[WHAT NEEDS TO BE DONE]:
Go through the material below and return each line with the string "scores" in it.

[INFORMATION SHOWN]:
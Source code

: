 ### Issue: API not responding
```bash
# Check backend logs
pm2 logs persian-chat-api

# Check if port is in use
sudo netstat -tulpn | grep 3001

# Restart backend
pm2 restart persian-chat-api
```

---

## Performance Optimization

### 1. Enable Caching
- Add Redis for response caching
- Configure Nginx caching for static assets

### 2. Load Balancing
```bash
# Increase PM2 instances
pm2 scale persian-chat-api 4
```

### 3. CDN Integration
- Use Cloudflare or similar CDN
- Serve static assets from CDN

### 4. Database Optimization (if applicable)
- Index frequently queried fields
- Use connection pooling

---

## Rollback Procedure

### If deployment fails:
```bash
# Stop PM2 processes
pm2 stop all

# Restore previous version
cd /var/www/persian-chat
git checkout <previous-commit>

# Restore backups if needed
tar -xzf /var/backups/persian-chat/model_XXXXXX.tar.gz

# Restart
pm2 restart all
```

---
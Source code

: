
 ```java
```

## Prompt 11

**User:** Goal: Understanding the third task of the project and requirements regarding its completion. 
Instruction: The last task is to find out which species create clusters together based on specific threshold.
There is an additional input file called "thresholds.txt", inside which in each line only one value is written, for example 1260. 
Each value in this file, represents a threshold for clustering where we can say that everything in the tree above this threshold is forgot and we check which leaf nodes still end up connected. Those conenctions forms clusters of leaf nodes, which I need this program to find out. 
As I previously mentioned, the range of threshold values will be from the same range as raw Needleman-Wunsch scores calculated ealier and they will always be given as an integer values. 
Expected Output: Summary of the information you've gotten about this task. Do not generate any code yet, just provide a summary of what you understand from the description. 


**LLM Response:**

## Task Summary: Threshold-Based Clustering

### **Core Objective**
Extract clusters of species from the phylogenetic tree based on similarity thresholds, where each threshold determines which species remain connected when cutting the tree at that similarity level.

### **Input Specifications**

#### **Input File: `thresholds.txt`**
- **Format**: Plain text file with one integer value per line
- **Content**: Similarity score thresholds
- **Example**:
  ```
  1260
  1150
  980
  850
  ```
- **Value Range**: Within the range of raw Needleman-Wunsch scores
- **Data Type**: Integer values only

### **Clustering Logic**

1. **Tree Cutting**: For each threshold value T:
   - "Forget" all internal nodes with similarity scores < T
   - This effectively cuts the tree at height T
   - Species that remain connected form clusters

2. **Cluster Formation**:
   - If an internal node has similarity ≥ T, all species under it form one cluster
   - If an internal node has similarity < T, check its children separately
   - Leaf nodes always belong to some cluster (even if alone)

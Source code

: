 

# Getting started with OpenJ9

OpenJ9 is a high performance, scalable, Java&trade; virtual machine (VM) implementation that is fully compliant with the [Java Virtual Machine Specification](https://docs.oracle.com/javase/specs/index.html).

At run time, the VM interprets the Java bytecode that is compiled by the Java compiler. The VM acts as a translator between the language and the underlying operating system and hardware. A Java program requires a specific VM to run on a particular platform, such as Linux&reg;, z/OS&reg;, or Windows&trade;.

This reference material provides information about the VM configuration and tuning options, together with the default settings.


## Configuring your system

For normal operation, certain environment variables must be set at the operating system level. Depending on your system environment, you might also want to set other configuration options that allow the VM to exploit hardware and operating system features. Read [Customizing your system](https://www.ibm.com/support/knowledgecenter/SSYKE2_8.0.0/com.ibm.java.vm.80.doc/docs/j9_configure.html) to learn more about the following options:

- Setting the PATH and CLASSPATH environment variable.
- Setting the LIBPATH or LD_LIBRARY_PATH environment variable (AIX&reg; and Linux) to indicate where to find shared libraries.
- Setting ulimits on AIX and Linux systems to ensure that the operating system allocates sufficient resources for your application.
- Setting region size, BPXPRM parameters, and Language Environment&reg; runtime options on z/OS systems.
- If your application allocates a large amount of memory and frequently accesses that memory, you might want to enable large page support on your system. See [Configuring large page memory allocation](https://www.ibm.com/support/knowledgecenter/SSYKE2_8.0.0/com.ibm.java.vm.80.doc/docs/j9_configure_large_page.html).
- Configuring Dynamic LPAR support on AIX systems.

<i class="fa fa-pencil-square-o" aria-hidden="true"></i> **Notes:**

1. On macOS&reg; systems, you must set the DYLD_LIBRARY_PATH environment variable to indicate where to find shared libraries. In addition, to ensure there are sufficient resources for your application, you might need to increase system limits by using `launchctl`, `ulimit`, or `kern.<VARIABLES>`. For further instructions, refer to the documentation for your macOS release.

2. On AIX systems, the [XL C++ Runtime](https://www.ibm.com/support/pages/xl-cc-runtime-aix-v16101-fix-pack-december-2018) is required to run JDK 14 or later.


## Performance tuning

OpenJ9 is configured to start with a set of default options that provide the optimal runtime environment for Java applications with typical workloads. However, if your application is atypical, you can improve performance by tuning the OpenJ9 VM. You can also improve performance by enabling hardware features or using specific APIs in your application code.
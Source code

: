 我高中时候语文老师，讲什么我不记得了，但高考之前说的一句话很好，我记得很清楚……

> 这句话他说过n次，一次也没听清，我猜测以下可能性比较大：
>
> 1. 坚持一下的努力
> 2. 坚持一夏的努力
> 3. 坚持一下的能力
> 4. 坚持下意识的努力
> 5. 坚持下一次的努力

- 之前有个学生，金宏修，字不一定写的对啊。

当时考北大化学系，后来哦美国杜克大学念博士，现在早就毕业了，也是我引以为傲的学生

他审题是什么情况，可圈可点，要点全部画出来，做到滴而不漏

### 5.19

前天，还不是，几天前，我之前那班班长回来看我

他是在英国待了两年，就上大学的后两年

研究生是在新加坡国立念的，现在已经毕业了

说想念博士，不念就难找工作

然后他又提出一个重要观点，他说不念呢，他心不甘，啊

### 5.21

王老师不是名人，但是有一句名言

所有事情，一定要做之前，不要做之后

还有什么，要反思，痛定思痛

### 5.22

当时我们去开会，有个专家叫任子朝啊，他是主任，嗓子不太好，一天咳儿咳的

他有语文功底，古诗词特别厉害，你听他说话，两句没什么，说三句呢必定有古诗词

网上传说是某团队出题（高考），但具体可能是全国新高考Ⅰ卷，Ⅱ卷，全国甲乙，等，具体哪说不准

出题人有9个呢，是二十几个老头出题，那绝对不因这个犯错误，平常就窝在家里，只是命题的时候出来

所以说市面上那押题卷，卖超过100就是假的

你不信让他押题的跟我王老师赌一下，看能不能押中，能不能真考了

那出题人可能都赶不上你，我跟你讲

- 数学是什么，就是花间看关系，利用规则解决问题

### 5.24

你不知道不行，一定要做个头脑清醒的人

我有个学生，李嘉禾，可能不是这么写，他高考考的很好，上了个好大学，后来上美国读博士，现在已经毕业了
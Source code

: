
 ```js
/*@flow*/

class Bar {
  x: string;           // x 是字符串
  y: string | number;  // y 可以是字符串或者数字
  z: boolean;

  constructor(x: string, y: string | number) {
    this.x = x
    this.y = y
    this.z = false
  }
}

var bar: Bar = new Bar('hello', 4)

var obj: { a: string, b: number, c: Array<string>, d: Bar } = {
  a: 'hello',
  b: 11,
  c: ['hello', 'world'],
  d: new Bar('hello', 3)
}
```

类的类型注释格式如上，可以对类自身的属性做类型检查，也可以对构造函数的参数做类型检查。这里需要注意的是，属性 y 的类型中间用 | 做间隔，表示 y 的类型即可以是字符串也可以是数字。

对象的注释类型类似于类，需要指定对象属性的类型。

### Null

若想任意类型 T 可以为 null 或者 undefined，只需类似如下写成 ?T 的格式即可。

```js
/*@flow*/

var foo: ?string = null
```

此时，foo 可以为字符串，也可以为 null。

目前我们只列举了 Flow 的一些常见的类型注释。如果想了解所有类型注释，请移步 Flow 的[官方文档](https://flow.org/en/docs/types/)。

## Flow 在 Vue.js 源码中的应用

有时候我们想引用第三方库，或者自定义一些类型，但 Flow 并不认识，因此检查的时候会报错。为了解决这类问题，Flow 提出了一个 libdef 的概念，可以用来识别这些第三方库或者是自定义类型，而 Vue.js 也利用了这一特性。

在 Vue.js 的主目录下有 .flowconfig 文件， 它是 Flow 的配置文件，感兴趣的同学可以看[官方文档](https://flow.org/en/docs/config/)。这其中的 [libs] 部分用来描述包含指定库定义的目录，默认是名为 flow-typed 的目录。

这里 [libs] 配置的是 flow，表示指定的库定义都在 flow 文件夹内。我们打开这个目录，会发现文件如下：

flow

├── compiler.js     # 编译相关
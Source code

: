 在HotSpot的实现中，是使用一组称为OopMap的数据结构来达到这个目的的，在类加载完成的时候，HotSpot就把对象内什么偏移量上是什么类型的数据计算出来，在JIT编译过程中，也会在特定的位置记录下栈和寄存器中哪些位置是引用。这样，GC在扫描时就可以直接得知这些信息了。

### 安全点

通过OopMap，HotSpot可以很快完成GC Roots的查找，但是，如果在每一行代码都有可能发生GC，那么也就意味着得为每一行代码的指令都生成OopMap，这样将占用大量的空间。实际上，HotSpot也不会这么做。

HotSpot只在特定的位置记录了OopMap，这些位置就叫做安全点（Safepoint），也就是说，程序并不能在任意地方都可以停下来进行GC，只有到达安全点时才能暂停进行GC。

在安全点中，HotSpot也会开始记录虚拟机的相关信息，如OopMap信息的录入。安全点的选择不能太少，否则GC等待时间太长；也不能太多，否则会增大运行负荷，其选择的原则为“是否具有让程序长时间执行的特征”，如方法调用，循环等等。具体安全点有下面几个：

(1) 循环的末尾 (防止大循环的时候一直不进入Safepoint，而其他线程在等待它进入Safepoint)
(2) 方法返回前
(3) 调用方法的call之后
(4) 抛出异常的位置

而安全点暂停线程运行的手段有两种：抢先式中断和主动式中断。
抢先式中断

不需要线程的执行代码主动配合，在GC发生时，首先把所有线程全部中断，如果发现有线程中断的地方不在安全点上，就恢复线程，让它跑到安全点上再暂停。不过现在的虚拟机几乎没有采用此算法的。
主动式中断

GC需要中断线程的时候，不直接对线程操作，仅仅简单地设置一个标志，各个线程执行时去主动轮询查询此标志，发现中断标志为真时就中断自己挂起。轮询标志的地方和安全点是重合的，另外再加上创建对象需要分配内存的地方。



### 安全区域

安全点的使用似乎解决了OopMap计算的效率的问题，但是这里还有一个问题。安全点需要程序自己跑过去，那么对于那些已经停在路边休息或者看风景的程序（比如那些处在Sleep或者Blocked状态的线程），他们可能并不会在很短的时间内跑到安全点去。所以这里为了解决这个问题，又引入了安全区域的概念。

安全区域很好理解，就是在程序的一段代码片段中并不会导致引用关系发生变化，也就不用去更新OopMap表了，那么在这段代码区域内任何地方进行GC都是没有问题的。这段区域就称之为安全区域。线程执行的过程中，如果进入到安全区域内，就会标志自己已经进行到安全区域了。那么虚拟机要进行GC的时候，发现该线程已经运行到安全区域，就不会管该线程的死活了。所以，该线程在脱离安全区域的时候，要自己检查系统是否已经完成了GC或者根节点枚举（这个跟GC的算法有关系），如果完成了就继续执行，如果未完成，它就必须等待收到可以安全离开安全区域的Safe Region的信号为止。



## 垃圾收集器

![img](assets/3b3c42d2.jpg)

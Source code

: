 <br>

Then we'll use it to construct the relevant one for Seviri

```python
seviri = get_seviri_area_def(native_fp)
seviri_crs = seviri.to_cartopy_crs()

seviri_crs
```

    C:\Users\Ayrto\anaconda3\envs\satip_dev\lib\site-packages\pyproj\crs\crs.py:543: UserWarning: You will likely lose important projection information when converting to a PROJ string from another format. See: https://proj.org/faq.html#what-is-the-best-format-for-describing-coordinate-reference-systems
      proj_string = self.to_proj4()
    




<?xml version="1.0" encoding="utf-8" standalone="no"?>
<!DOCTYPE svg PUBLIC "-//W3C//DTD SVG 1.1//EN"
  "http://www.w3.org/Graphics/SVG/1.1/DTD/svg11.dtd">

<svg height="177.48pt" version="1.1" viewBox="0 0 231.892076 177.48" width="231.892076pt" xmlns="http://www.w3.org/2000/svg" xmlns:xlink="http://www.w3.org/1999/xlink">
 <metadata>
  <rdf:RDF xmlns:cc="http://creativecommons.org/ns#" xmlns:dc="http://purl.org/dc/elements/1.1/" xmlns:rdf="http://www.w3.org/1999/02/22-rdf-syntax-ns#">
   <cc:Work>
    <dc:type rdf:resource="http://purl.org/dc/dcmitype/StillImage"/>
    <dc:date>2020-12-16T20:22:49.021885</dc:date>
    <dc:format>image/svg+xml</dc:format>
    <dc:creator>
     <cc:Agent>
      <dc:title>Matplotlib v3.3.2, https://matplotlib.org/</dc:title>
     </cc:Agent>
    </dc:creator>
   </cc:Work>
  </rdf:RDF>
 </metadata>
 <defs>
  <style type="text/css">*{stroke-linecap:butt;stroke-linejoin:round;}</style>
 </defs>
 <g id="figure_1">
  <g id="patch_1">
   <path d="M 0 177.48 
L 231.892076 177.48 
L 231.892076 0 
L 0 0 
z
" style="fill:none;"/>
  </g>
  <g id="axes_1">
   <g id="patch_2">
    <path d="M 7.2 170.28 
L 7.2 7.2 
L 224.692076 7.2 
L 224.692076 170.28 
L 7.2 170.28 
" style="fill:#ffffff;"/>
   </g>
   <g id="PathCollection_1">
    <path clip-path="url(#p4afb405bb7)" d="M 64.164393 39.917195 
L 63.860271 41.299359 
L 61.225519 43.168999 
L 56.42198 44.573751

[YOUR SOLUTION]:
As I previously mentioned, the range of threshold values will be from the same range as raw Needleman-Wunsch scores calculated ealier and they will always be given as an integer values. 
- **Value Range**: Within the range of raw Needleman-Wunsch scores
   - "Forget" all internal nodes with similarity scores < T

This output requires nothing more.